Captain Dugald Malcolm, CMG CVO TD (22 December 1917 – 16 February 2000) was a British diplomat, Her Britannic Majesty's Envoy Extraordinary and Minister Plenipotentiary to the Holy See 1975-1977.

Malcolm was born in 1917, the son of Major-General Sir Neill Malcolm, and educated at Eton College and New College, Oxford.
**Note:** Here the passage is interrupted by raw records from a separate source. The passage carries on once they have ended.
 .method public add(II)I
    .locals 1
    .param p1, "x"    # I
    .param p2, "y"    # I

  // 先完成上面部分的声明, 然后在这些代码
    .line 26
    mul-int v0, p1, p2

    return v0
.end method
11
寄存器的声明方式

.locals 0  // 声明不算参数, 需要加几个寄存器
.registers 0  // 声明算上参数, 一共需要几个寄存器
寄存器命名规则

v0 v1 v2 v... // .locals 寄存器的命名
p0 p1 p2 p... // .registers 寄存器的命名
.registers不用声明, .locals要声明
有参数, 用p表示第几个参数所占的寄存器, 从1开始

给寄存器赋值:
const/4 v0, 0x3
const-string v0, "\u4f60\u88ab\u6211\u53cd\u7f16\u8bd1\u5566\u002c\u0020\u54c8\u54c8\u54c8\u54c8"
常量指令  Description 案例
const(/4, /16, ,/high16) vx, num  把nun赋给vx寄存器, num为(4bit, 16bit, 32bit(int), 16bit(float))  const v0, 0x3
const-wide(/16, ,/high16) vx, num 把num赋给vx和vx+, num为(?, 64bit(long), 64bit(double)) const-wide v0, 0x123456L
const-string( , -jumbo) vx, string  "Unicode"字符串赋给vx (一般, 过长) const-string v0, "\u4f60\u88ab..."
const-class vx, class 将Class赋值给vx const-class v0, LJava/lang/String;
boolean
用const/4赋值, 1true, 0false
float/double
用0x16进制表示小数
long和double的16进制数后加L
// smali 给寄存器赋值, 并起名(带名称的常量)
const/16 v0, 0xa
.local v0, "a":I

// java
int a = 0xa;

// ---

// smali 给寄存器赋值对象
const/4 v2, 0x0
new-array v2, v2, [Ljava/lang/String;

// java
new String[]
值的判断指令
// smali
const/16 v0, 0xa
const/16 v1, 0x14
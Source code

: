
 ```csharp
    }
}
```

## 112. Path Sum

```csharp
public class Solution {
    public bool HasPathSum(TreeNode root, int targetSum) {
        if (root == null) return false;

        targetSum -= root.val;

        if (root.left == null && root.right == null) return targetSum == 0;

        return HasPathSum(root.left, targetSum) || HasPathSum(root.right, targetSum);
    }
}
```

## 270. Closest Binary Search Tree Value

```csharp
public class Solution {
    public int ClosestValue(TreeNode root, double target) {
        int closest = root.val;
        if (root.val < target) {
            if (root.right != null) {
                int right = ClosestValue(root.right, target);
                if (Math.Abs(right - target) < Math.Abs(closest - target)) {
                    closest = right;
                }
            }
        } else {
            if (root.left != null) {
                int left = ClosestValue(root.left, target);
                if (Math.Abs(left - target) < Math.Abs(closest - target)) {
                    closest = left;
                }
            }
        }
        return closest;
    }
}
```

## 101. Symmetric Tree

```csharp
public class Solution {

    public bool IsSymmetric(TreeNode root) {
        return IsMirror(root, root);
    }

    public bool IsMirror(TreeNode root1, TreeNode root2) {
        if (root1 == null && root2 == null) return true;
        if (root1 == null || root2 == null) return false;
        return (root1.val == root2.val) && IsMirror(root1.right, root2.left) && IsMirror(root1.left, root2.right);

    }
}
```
After serving in the Argyll and Sutherland Highlanders in the Second World War, he joined the Foreign Office in 1945.

He was Her Majesty's Vice-Marshal of the Diplomatic Corps 1957-1965, then Ambassador to Luxembourg 1966-1970, and Ambassador to Panama 1971-1974. From 1975 to 1977 served as Minister Plenipotentiary to the Vatican.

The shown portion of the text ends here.